Sembra qualcosa di lontano, qualcosa che non ci riguarda, ma l’indifferenza è sempre più viva in mezzo a noi; essa ci è imposta dalla società egocentrica, secolarizzata e perversa che abbiamo generato, la quale tende a soffocare il desiderio, l’inquietudine (basta pensare a come il nostro “benessere” sia ormai a livelli così alti); stanno nascendo generazioni attente a questioni assolutamente vane, vuote.
Non voglio fare il moralista, ma far notare come diminuiscano i giovani interessati di attualità e cultura e, piano piano, aumentino i menefreghisti, gli indifferenti appunto, che si accontentano di marchi, immagine e denaro.
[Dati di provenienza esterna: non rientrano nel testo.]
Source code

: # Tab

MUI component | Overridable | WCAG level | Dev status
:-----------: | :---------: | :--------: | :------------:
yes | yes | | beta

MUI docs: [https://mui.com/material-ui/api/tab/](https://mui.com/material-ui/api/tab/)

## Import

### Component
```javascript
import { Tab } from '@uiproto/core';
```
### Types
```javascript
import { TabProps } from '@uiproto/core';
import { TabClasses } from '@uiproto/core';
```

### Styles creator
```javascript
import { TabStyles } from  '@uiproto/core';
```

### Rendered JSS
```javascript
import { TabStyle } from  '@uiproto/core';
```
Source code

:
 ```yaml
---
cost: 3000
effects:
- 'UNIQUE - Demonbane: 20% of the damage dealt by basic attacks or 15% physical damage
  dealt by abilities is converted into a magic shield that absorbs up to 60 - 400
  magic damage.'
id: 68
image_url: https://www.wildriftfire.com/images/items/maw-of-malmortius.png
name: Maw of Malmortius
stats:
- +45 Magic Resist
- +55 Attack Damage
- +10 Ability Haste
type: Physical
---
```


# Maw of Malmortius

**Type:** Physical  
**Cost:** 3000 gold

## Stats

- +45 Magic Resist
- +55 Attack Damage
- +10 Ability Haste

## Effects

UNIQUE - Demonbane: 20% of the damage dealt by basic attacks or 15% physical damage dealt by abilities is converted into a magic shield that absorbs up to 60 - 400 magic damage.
Fortunatamente la nostra scuola è forse una delle “culle” in cui tentiamo di mantenere un certo modo di porsi davanti alla realtà, anche se, nonostante ciò, non siamo immuni al mondo in cui viviamo, basta pensare che Cassandra è sempre meno seguito (eccezion fatta per Ipse Dixit e Terza Pagina).
Per questo l’Indifferenza non è soltanto un problema sociale che riguarda la politica e l’arte, ma una drammatica situazione umana: anche individualmente siamo troppo più spesso indifferenti, davanti all’affetto, davanti alla bellezza, davanti ai rapporti con le persone, abbiamo perso la capacità di renderci conto di molte cose, di esaminare la realtà e noi stessi, direi con linguaggio religioso, la capacità di “pregare”.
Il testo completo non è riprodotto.